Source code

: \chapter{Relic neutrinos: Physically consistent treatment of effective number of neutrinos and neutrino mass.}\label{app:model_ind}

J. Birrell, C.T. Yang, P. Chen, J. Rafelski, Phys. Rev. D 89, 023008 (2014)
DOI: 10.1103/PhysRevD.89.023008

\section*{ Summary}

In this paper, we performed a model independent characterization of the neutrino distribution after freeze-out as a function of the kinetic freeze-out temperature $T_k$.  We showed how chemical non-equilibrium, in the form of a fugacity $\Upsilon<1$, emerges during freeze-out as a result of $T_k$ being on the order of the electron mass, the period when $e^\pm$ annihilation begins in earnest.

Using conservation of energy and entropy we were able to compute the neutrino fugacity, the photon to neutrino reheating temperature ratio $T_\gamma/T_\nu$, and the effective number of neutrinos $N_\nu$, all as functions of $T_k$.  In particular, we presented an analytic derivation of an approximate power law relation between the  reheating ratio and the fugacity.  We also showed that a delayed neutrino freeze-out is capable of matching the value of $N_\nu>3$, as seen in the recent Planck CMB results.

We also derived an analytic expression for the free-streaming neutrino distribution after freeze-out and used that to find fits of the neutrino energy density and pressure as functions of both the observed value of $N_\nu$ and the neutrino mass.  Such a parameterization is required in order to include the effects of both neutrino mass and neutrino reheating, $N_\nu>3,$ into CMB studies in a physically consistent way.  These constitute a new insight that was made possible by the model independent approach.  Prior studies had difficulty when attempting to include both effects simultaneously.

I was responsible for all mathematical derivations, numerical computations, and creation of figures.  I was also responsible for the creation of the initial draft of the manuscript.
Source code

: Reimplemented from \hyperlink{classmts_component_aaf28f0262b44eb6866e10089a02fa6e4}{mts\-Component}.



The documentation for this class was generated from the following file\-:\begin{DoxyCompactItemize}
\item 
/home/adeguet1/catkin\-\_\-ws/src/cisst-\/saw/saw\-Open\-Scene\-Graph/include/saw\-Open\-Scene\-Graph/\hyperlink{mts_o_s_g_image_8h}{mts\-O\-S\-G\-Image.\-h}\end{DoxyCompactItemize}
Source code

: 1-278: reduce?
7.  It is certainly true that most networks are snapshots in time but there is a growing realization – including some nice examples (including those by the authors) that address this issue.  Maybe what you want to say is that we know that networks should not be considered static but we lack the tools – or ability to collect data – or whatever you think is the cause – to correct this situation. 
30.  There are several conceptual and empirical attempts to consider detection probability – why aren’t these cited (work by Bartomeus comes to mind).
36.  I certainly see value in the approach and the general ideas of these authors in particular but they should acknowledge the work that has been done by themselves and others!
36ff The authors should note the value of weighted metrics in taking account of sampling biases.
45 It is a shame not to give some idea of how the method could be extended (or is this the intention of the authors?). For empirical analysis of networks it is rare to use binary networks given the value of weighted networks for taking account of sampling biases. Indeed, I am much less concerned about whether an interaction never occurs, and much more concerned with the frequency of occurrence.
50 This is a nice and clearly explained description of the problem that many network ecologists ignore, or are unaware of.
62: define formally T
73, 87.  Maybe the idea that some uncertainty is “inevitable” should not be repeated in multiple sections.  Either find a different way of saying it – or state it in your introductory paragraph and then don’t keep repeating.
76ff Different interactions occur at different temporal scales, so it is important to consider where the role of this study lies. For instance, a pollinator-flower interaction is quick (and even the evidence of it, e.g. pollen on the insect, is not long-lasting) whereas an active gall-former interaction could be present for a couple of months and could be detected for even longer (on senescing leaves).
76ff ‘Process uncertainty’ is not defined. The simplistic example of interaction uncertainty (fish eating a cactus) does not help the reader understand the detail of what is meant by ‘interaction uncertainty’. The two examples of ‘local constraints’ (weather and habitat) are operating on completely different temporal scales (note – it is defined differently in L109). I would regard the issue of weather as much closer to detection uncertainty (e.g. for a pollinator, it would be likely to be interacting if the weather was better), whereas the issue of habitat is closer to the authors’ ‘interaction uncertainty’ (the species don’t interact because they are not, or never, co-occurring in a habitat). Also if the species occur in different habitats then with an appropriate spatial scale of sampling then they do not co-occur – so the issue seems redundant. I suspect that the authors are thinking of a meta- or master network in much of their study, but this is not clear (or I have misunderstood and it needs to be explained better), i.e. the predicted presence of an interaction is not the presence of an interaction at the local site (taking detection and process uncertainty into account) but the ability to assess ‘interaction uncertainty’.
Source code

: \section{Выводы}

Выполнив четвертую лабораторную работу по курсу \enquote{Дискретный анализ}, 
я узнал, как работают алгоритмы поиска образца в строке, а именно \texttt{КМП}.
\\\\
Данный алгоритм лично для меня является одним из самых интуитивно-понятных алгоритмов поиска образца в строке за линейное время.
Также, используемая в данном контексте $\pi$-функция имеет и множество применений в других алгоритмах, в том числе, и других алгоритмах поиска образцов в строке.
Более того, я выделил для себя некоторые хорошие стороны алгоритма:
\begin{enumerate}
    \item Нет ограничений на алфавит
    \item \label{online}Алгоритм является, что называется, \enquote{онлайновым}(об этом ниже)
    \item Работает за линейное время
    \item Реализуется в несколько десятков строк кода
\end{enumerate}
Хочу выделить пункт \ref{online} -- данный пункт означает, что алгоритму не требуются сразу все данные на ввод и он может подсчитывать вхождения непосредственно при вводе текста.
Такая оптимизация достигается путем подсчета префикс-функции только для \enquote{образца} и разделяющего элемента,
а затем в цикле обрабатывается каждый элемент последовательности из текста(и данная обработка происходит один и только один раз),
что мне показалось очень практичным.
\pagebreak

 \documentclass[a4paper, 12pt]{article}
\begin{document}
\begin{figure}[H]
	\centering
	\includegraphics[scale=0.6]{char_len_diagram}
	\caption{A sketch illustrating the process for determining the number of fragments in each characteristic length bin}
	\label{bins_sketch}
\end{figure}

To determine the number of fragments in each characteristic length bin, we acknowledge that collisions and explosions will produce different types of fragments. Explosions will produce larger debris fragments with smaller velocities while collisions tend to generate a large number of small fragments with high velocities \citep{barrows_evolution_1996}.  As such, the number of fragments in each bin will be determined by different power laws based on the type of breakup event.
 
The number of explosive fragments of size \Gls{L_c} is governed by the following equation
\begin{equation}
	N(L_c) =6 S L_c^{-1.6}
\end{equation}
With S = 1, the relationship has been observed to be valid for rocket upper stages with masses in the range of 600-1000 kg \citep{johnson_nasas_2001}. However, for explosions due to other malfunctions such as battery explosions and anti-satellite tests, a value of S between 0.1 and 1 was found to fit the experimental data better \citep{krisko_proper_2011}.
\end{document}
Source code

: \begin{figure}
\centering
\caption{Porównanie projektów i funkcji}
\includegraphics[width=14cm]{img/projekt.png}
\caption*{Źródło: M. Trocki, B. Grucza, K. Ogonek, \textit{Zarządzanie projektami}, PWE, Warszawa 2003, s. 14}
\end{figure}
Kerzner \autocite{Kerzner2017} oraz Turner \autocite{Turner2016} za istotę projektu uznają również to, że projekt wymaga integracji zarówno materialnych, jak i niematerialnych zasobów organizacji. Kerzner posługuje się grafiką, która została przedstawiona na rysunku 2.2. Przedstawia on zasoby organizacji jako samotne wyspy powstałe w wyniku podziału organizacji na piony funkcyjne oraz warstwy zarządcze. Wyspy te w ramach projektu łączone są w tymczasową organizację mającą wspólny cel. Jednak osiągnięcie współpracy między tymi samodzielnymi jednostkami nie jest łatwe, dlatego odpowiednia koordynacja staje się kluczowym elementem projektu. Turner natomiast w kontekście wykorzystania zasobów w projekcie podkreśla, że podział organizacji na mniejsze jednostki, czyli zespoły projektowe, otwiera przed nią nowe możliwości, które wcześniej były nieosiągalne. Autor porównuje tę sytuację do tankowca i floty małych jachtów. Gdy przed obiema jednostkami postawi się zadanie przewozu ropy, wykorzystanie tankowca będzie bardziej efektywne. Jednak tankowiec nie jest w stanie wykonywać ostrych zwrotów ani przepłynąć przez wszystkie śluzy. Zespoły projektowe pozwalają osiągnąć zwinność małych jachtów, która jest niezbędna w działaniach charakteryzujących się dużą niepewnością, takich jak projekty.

────────────────

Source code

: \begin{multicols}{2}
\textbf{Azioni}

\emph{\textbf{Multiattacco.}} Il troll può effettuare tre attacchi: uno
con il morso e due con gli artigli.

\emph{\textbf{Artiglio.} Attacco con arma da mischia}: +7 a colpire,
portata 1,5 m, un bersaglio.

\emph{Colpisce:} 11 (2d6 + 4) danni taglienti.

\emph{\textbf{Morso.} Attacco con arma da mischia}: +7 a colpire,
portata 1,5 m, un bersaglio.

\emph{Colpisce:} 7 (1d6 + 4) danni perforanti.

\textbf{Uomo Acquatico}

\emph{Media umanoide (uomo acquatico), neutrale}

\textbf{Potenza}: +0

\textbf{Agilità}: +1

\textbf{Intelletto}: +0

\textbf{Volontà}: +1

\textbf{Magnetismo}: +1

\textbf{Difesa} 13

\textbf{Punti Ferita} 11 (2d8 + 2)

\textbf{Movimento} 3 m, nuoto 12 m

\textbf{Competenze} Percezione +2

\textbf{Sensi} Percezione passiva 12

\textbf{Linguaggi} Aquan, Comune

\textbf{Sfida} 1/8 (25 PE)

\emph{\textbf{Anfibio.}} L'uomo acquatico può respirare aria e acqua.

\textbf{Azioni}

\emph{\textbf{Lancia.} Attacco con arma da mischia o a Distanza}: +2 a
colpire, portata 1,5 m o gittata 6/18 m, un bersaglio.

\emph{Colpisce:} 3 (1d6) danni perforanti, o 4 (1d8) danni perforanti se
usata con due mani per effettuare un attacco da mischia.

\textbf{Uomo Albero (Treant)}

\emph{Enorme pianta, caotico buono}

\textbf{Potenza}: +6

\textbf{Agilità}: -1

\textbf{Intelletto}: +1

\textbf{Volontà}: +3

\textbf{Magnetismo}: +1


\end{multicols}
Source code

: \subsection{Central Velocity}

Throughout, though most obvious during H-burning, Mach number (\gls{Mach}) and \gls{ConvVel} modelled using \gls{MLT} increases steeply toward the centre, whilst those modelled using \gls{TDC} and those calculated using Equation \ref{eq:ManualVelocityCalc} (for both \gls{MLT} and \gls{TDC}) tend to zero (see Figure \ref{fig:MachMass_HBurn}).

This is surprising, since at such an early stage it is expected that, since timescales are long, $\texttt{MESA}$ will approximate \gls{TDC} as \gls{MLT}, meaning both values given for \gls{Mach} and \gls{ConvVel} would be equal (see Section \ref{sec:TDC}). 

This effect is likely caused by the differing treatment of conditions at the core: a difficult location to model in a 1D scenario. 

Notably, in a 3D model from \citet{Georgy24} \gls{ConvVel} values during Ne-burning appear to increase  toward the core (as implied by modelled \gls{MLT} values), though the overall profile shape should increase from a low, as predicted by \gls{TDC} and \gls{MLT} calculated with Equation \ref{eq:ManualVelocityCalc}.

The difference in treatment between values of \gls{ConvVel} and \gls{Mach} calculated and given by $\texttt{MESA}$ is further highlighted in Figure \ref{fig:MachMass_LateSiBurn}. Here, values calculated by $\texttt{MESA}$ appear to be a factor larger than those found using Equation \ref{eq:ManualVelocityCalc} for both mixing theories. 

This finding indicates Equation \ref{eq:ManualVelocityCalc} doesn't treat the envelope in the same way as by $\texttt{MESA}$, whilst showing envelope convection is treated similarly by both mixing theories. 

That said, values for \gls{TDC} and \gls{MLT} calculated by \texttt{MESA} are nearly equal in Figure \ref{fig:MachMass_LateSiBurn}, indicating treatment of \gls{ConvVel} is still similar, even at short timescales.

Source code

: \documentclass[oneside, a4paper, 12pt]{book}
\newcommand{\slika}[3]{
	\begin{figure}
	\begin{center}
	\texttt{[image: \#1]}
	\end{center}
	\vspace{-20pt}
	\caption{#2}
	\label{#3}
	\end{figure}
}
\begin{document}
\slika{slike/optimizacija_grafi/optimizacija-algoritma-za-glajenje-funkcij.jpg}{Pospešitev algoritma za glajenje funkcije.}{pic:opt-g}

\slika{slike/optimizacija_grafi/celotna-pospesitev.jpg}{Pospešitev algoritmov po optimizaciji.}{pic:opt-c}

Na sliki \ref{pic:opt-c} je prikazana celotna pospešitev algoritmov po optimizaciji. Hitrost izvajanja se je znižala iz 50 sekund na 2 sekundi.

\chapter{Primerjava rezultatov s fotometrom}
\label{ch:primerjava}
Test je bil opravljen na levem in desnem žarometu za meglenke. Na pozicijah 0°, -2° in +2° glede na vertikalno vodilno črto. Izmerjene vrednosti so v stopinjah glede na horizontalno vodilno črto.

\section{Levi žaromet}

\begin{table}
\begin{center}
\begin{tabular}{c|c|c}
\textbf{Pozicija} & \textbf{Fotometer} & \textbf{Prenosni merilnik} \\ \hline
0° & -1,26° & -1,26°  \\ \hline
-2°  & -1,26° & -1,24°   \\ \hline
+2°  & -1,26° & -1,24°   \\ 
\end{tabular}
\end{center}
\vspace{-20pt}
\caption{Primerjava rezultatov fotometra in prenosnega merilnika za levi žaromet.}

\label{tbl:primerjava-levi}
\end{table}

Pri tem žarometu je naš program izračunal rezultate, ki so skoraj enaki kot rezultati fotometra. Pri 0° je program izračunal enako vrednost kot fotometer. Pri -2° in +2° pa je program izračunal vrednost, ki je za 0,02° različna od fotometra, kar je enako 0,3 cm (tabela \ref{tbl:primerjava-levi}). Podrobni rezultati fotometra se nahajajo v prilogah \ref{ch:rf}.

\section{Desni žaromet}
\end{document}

────────────────

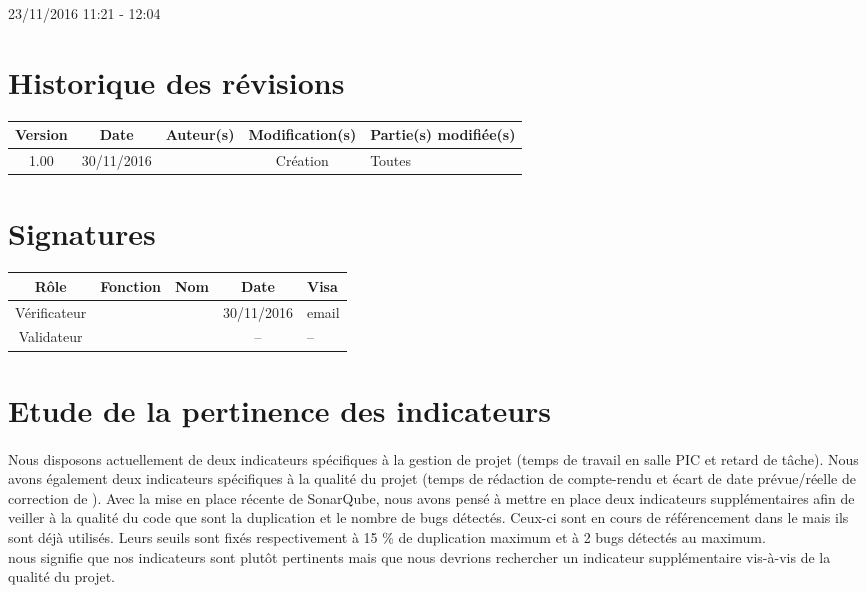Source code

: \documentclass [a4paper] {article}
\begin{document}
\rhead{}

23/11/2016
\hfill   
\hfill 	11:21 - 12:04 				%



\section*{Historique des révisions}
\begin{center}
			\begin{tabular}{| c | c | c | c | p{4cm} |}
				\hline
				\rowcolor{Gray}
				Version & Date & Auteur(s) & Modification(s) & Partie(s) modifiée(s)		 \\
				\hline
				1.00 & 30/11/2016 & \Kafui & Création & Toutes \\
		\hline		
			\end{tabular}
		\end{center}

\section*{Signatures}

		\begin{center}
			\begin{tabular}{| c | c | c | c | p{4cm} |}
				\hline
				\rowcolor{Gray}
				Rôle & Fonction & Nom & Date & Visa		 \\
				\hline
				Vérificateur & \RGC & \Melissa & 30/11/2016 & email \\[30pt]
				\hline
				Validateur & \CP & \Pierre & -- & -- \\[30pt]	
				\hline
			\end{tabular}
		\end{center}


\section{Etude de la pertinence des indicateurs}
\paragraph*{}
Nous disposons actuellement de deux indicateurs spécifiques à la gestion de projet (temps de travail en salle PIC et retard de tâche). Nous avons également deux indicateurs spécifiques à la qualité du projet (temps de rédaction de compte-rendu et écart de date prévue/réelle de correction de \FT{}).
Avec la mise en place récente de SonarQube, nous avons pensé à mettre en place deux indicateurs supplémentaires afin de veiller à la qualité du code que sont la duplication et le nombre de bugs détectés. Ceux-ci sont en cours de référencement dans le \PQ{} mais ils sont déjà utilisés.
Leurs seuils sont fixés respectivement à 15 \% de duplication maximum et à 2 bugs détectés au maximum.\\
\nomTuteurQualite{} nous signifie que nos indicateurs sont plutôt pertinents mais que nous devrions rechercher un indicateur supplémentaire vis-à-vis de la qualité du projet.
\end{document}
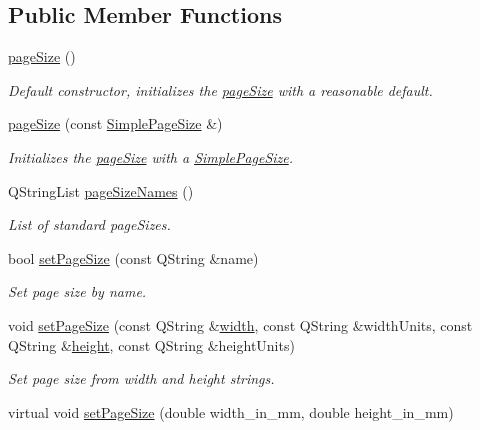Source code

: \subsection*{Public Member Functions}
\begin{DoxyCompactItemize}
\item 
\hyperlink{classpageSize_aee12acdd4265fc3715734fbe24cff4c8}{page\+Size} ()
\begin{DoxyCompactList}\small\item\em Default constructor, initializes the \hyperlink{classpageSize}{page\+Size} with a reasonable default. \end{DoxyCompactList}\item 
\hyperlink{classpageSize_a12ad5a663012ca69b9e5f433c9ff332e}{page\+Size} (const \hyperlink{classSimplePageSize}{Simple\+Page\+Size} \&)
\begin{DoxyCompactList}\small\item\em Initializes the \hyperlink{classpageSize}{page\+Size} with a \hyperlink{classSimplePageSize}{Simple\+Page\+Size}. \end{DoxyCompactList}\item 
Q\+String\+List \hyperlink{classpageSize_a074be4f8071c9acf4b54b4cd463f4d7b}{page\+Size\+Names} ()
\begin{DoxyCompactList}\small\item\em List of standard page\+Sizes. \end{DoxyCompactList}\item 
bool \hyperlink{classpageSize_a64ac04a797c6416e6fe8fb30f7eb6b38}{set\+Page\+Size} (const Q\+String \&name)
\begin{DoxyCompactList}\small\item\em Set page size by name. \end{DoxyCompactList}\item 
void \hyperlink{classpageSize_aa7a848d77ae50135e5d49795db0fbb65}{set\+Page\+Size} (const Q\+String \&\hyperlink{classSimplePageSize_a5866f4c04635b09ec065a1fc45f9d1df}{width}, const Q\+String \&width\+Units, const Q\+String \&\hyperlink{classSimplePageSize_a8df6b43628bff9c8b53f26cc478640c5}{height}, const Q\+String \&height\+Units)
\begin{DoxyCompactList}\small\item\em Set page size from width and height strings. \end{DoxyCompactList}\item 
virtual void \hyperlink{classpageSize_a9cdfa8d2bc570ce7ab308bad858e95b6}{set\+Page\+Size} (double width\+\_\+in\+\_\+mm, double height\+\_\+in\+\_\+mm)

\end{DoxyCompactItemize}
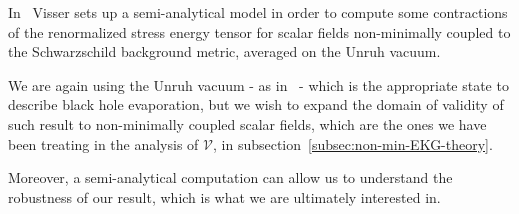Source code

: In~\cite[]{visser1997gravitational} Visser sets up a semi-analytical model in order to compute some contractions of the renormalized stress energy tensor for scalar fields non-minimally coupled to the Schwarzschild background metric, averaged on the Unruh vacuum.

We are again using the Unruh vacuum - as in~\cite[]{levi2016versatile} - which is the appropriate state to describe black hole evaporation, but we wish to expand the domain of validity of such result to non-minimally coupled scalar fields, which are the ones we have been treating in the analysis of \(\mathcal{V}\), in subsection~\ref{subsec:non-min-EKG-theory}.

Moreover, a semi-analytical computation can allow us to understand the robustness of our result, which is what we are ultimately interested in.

────────────────

--- TASK OBJECTIVE ---
Your answer must be the lines above from the one containing "don’t keep repeating." to the one containing "76ff Different interactions", both included, restated word for word.

--- RESPONSE ---
73, 87.  Maybe the idea that some uncertainty is “inevitable” should not be repeated in multiple sections.  Either find a different way of saying it – or state it in your introductory paragraph and then don’t keep repeating.
76ff Different interactions occur at different temporal scales, so it is important to consider where the role of this study lies. For instance, a pollinator-flower interaction is quick (and even the evidence of it, e.g. pollen on the insect, is not long-lasting) whereas an active gall-former interaction could be present for a couple of months and could be detected for even longer (on senescing leaves).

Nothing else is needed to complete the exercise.